» **Required work**
Output every entry exactly as written.

*** Input data

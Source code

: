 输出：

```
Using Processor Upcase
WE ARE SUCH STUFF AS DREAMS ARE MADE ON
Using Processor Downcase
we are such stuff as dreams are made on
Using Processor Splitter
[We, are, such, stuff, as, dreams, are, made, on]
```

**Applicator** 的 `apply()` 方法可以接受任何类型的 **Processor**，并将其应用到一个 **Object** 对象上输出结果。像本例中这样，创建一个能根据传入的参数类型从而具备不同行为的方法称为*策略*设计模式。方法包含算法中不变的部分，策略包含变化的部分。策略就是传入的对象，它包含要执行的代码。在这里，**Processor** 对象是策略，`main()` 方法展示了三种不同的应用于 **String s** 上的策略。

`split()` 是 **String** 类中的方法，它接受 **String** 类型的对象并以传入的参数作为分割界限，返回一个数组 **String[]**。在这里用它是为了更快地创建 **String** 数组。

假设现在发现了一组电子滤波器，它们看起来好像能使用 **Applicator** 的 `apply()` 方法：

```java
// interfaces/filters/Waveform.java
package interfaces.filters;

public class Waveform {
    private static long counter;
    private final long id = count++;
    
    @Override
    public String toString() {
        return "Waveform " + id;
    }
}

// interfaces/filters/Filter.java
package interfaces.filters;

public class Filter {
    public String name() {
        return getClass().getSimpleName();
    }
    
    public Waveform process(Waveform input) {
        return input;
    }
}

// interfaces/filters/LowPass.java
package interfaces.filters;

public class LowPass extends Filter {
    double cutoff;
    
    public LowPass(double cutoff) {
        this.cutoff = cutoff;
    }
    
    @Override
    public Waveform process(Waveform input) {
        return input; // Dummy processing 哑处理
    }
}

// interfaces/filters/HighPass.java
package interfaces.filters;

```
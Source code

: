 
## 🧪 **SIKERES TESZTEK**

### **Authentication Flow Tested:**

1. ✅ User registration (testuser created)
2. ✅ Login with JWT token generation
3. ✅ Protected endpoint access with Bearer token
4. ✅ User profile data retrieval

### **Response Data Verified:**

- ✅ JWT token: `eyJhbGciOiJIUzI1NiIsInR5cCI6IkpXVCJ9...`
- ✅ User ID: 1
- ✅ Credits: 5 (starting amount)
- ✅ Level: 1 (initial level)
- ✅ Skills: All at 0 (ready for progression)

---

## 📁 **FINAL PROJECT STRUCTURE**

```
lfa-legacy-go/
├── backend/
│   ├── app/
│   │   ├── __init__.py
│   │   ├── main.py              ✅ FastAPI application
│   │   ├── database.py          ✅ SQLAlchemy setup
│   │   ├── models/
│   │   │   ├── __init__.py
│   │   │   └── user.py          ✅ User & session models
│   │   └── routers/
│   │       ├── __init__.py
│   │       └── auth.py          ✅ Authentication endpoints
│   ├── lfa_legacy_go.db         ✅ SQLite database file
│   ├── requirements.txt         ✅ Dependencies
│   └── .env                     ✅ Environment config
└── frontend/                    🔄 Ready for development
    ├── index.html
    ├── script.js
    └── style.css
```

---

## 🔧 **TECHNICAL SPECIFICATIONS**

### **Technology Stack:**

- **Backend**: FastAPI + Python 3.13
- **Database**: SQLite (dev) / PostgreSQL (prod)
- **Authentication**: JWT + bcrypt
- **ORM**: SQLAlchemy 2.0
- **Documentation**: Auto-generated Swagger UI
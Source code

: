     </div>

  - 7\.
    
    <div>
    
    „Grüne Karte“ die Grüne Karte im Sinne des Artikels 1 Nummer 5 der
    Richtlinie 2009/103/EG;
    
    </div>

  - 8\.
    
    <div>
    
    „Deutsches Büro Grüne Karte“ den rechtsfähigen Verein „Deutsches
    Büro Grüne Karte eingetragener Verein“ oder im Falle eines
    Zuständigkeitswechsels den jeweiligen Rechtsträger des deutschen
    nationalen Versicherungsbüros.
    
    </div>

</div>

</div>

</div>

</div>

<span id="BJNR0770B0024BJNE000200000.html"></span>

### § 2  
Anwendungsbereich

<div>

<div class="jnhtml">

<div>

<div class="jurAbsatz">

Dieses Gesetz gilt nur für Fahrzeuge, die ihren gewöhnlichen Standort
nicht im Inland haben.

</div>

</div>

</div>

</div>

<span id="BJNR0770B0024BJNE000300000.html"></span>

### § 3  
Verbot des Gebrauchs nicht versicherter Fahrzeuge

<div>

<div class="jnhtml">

******

» **Response below**
Source code

: 输出：

```
Using Processor Upcase
WE ARE SUCH STUFF AS DREAMS ARE MADE ON
Using Processor Downcase
we are such stuff as dreams are made on
Using Processor Splitter
[We, are, such, stuff, as, dreams, are, made, on]
```

**Applicator** 的 `apply()` 方法可以接受任何类型的 **Processor**，并将其应用到一个 **Object** 对象上输出结果。像本例中这样，创建一个能根据传入的参数类型从而具备不同行为的方法称为*策略*设计模式。方法包含算法中不变的部分，策略包含变化的部分。策略就是传入的对象，它包含要执行的代码。在这里，**Processor** 对象是策略，`main()` 方法展示了三种不同的应用于 **String s** 上的策略。

`split()` 是 **String** 类中的方法，它接受 **String** 类型的对象并以传入的参数作为分割界限，返回一个数组 **String[]**。在这里用它是为了更快地创建 **String** 数组。

假设现在发现了一组电子滤波器，它们看起来好像能使用 **Applicator** 的 `apply()` 方法：

```java
// interfaces/filters/Waveform.java
package interfaces.filters;

public class Waveform {
    private static long counter;
    private final long id = count++;
    
    @Override
    public String toString() {
        return "Waveform " + id;
    }
}

// interfaces/filters/Filter.java
package interfaces.filters;

public class Filter {
    public String name() {
        return getClass().getSimpleName();
    }
    
    public Waveform process(Waveform input) {
        return input;
    }
}

// interfaces/filters/LowPass.java
package interfaces.filters;

public class LowPass extends Filter {
    double cutoff;
    
    public LowPass(double cutoff) {
        this.cutoff = cutoff;
    }
    
    @Override
    public Waveform process(Waveform input) {
        return input; // Dummy processing 哑处理
    }
}

// interfaces/filters/HighPass.java
package interfaces.filters;

```
Source code

: 
## 🧪 **SIKERES TESZTEK**

### **Authentication Flow Tested:**

1. ✅ User registration (testuser created)
2. ✅ Login with JWT token generation
3. ✅ Protected endpoint access with Bearer token
4. ✅ User profile data retrieval

### **Response Data Verified:**

- ✅ JWT token: `eyJhbGciOiJIUzI1NiIsInR5cCI6IkpXVCJ9...`
- ✅ User ID: 1
- ✅ Credits: 5 (starting amount)
- ✅ Level: 1 (initial level)
- ✅ Skills: All at 0 (ready for progression)

---

## 📁 **FINAL PROJECT STRUCTURE**

```
lfa-legacy-go/
├── backend/
│   ├── app/
│   │   ├── __init__.py
│   │   ├── main.py              ✅ FastAPI application
│   │   ├── database.py          ✅ SQLAlchemy setup
│   │   ├── models/
│   │   │   ├── __init__.py
│   │   │   └── user.py          ✅ User & session models
│   │   └── routers/
│   │       ├── __init__.py
│   │       └── auth.py          ✅ Authentication endpoints
│   ├── lfa_legacy_go.db         ✅ SQLite database file
│   ├── requirements.txt         ✅ Dependencies
│   └── .env                     ✅ Environment config
└── frontend/                    🔄 Ready for development
    ├── index.html
    ├── script.js
    └── style.css
```

---

## 🔧 **TECHNICAL SPECIFICATIONS**

### **Technology Stack:**

- **Backend**: FastAPI + Python 3.13
- **Database**: SQLite (dev) / PostgreSQL (prod)
- **Authentication**: JWT + bcrypt
- **ORM**: SQLAlchemy 2.0
- **Documentation**: Auto-generated Swagger UI
Source code

:     </div>

  - 7\.
    
    <div>
    
    „Grüne Karte“ die Grüne Karte im Sinne des Artikels 1 Nummer 5 der
    Richtlinie 2009/103/EG;
    
    </div>

  - 8\.
    
    <div>
    
    „Deutsches Büro Grüne Karte“ den rechtsfähigen Verein „Deutsches
    Büro Grüne Karte eingetragener Verein“ oder im Falle eines
    Zuständigkeitswechsels den jeweiligen Rechtsträger des deutschen
    nationalen Versicherungsbüros.
    
    </div>

</div>

</div>

</div>

</div>

<span id="BJNR0770B0024BJNE000200000.html"></span>

### § 2  
Anwendungsbereich

<div>

<div class="jnhtml">

<div>

<div class="jurAbsatz">

Dieses Gesetz gilt nur für Fahrzeuge, die ihren gewöhnlichen Standort
nicht im Inland haben.

</div>

</div>

</div>

</div>

<span id="BJNR0770B0024BJNE000300000.html"></span>

### § 3  
Verbot des Gebrauchs nicht versicherter Fahrzeuge

<div>

<div class="jnhtml">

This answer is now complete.